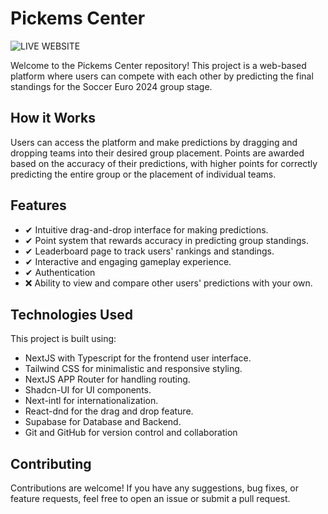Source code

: # Pickems Center

![LIVE WEBSITE](https://pickems-center.vercel.app/en)

Welcome to the Pickems Center repository! This project is a web-based platform where users can compete with each other by predicting the final standings for the Soccer Euro 2024 group stage.

## How it Works

Users can access the platform and make predictions by dragging and dropping teams into their desired group placement. Points are awarded based on the accuracy of their predictions, with higher points for correctly predicting the entire group or the placement of individual teams.

## Features

- ✔ Intuitive drag-and-drop interface for making predictions.
- ✔ Point system that rewards accuracy in predicting group standings.
- ✔ Leaderboard page to track users' rankings and standings.
- ✔ Interactive and engaging gameplay experience.
- ✔ Authentication
- ❌ Ability to view and compare other users' predictions with your own.

## Technologies Used

This project is built using:

- NextJS with Typescript for the frontend user interface.
- Tailwind CSS for minimalistic and responsive styling.
- NextJS APP Router for handling routing.
- Shadcn-UI for UI components.
- Next-intl for internationalization.
- React-dnd for the drag and drop feature.
- Supabase for Database and Backend.
- Git and GitHub for version control and collaboration

## Contributing

Contributions are welcome! If you have any suggestions, bug fixes, or feature requests, feel free to open an issue or submit a pull request.
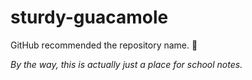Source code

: # sturdy-guacamole
GitHub recommended the repository name. 🤷

_By the way, this is actually just a place for school notes._
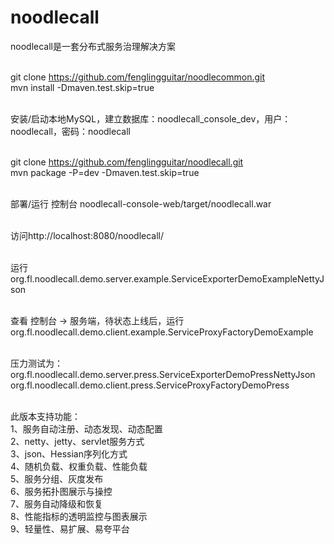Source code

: # noodlecall 

noodlecall是一套分布式服务治理解决方案 <br><br>

git clone https://github.com/fenglingguitar/noodlecommon.git <br>
mvn install -Dmaven.test.skip=true <br><br>

安装/启动本地MySQL，建立数据库：noodlecall_console_dev，用户：noodlecall，密码：noodlecall <br><br>

git clone https://github.com/fenglingguitar/noodlecall.git <br>
mvn package -P=dev -Dmaven.test.skip=true <br><br>

部署/运行 控制台 noodlecall-console-web/target/noodlecall.war <br><br>

访问http://localhost:8080/noodlecall/ <br><br>

运行 org.fl.noodlecall.demo.server.example.ServiceExporterDemoExampleNettyJson <br><br>

查看 控制台 -> 服务端，待状态上线后，运行 org.fl.noodlecall.demo.client.example.ServiceProxyFactoryDemoExample <br><br>

压力测试为：<br>
org.fl.noodlecall.demo.server.press.ServiceExporterDemoPressNettyJson <br>
org.fl.noodlecall.demo.client.press.ServiceProxyFactoryDemoPress <br><br>

此版本支持功能：<br>
1、服务自动注册、动态发现、动态配置 <br>
2、netty、jetty、servlet服务方式 <br>
3、json、Hessian序列化方式 <br>
4、随机负载、权重负载、性能负载 <br>
5、服务分组、灰度发布 <br>
6、服务拓扑图展示与操控 <br>
7、服务自动降级和恢复 <br>
8、性能指标的透明监控与图表展示 <br>
9、轻量性、易扩展、易夸平台 <br>
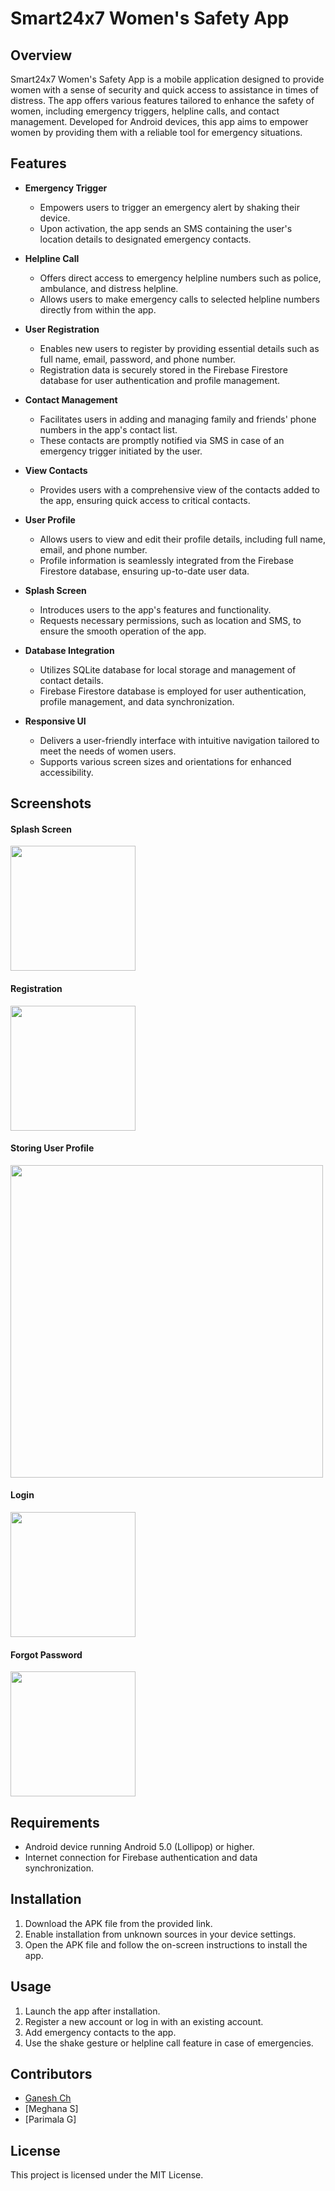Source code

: # Smart24x7 Women's Safety App

## Overview

Smart24x7 Women's Safety App is a mobile application designed to provide women with a sense of security and quick access to assistance in times of distress. The app offers various features tailored to enhance the safety of women, including emergency triggers, helpline calls, and contact management. Developed for Android devices, this app aims to empower women by providing them with a reliable tool for emergency situations.

## Features

- **Emergency Trigger**
  - Empowers users to trigger an emergency alert by shaking their device.
  - Upon activation, the app sends an SMS containing the user's location details to designated emergency contacts.

- **Helpline Call**
  - Offers direct access to emergency helpline numbers such as police, ambulance, and distress helpline.
  - Allows users to make emergency calls to selected helpline numbers directly from within the app.

- **User Registration**
  - Enables new users to register by providing essential details such as full name, email, password, and phone number.
  - Registration data is securely stored in the Firebase Firestore database for user authentication and profile management.

- **Contact Management**
  - Facilitates users in adding and managing family and friends' phone numbers in the app's contact list.
  - These contacts are promptly notified via SMS in case of an emergency trigger initiated by the user.

- **View Contacts**
  - Provides users with a comprehensive view of the contacts added to the app, ensuring quick access to critical contacts.

- **User Profile**
  - Allows users to view and edit their profile details, including full name, email, and phone number.
  - Profile information is seamlessly integrated from the Firebase Firestore database, ensuring up-to-date user data.

- **Splash Screen**
  - Introduces users to the app's features and functionality.
  - Requests necessary permissions, such as location and SMS, to ensure the smooth operation of the app.

- **Database Integration**
  - Utilizes SQLite database for local storage and management of contact details.
  - Firebase Firestore database is employed for user authentication, profile management, and data synchronization.

- **Responsive UI**
  - Delivers a user-friendly interface with intuitive navigation tailored to meet the needs of women users.
  - Supports various screen sizes and orientations for enhanced accessibility.

## Screenshots

#### Splash Screen
<img src="Screenshots/splashscreen.png" width="200"/>

#### Registration
<img src="Screenshots/registration.png" width="200">

#### Storing User Profile
<img src="Screenshots/Storing-UserProfile.png" width="500">

#### Login
<img src="Screenshots/login.png" width="200">

#### Forgot Password
<img src="Screenshots/forgotpassUI.png" width="200">


## Requirements

- Android device running Android 5.0 (Lollipop) or higher.
- Internet connection for Firebase authentication and data synchronization.

## Installation

1. Download the APK file from the provided link.
2. Enable installation from unknown sources in your device settings.
3. Open the APK file and follow the on-screen instructions to install the app.

## Usage

1. Launch the app after installation.
2. Register a new account or log in with an existing account.
3. Add emergency contacts to the app.
4. Use the shake gesture or helpline call feature in case of emergencies.

## Contributors

- [Ganesh Ch](https://github.com/ganeshch0209)
- [Meghana S]
- [Parimala G]

## License

This project is licensed under the MIT License.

::::::::

Task instructions => For this exercise, transcribe the entries above exactly, without any pictures.

Task answer =>
Source code

: # Pickems Center

![LIVE WEBSITE](https://pickems-center.vercel.app/en)

Welcome to the Pickems Center repository! This project is a web-based platform where users can compete with each other by predicting the final standings for the Soccer Euro 2024 group stage.

## How it Works

Users can access the platform and make predictions by dragging and dropping teams into their desired group placement. Points are awarded based on the accuracy of their predictions, with higher points for correctly predicting the entire group or the placement of individual teams.

## Features

- ✔ Intuitive drag-and-drop interface for making predictions.
- ✔ Point system that rewards accuracy in predicting group standings.
- ✔ Leaderboard page to track users' rankings and standings.
- ✔ Interactive and engaging gameplay experience.
- ✔ Authentication
- ❌ Ability to view and compare other users' predictions with your own.

## Technologies Used

This project is built using:

- NextJS with Typescript for the frontend user interface.
- Tailwind CSS for minimalistic and responsive styling.
- NextJS APP Router for handling routing.
- Shadcn-UI for UI components.
- Next-intl for internationalization.
- React-dnd for the drag and drop feature.
- Supabase for Database and Backend.
- Git and GitHub for version control and collaboration

## Contributing

Contributions are welcome! If you have any suggestions, bug fixes, or feature requests, feel free to open an issue or submit a pull request.
Source code

: # sturdy-guacamole
GitHub recommended the repository name. 🤷

_By the way, this is actually just a place for school notes._
Source code

: # noodlecall 

noodlecall是一套分布式服务治理解决方案 <br><br>

git clone https://github.com/fenglingguitar/noodlecommon.git <br>
mvn install -Dmaven.test.skip=true <br><br>

安装/启动本地MySQL，建立数据库：noodlecall_console_dev，用户：noodlecall，密码：noodlecall <br><br>

git clone https://github.com/fenglingguitar/noodlecall.git <br>
mvn package -P=dev -Dmaven.test.skip=true <br><br>

部署/运行 控制台 noodlecall-console-web/target/noodlecall.war <br><br>

访问http://localhost:8080/noodlecall/ <br><br>

运行 org.fl.noodlecall.demo.server.example.ServiceExporterDemoExampleNettyJson <br><br>

查看 控制台 -> 服务端，待状态上线后，运行 org.fl.noodlecall.demo.client.example.ServiceProxyFactoryDemoExample <br><br>

压力测试为：<br>
org.fl.noodlecall.demo.server.press.ServiceExporterDemoPressNettyJson <br>
org.fl.noodlecall.demo.client.press.ServiceProxyFactoryDemoPress <br><br>

此版本支持功能：<br>
1、服务自动注册、动态发现、动态配置 <br>
2、netty、jetty、servlet服务方式 <br>
3、json、Hessian序列化方式 <br>
4、随机负载、权重负载、性能负载 <br>
5、服务分组、灰度发布 <br>
6、服务拓扑图展示与操控 <br>
7、服务自动降级和恢复 <br>
8、性能指标的透明监控与图表展示 <br>
9、轻量性、易扩展、易夸平台 <br>
Source code

: # Smart24x7 Women's Safety App

## Overview

Smart24x7 Women's Safety App is a mobile application designed to provide women with a sense of security and quick access to assistance in times of distress. The app offers various features tailored to enhance the safety of women, including emergency triggers, helpline calls, and contact management. Developed for Android devices, this app aims to empower women by providing them with a reliable tool for emergency situations.

## Features

- **Emergency Trigger**
  - Empowers users to trigger an emergency alert by shaking their device.
  - Upon activation, the app sends an SMS containing the user's location details to designated emergency contacts.

- **Helpline Call**
  - Offers direct access to emergency helpline numbers such as police, ambulance, and distress helpline.
  - Allows users to make emergency calls to selected helpline numbers directly from within the app.

- **User Registration**
  - Enables new users to register by providing essential details such as full name, email, password, and phone number.
  - Registration data is securely stored in the Firebase Firestore database for user authentication and profile management.

- **Contact Management**
  - Facilitates users in adding and managing family and friends' phone numbers in the app's contact list.
  - These contacts are promptly notified via SMS in case of an emergency trigger initiated by the user.

- **View Contacts**
  - Provides users with a comprehensive view of the contacts added to the app, ensuring quick access to critical contacts.

- **User Profile**
  - Allows users to view and edit their profile details, including full name, email, and phone number.
  - Profile information is seamlessly integrated from the Firebase Firestore database, ensuring up-to-date user data.

- **Splash Screen**
  - Introduces users to the app's features and functionality.
  - Requests necessary permissions, such as location and SMS, to ensure the smooth operation of the app.

- **Database Integration**
  - Utilizes SQLite database for local storage and management of contact details.
  - Firebase Firestore database is employed for user authentication, profile management, and data synchronization.

- **Responsive UI**
  - Delivers a user-friendly interface with intuitive navigation tailored to meet the needs of women users.
  - Supports various screen sizes and orientations for enhanced accessibility.

## Screenshots

#### Splash Screen
<img src="Screenshots/splashscreen.png" width="200"/>

#### Registration
<img src="Screenshots/registration.png" width="200">

#### Storing User Profile
<img src="Screenshots/Storing-UserProfile.png" width="500">

#### Login
<img src="Screenshots/login.png" width="200">

#### Forgot Password
<img src="Screenshots/forgotpassUI.png" width="200">


## Requirements

- Android device running Android 5.0 (Lollipop) or higher.
- Internet connection for Firebase authentication and data synchronization.

## Installation

1. Download the APK file from the provided link.
2. Enable installation from unknown sources in your device settings.
3. Open the APK file and follow the on-screen instructions to install the app.

## Usage

1. Launch the app after installation.
2. Register a new account or log in with an existing account.
3. Add emergency contacts to the app.
4. Use the shake gesture or helpline call feature in case of emergencies.

## Contributors

- [Ganesh Ch](https://github.com/ganeshch0209)
- [Meghana S]
- [Parimala G]

## License

This project is licensed under the MIT License.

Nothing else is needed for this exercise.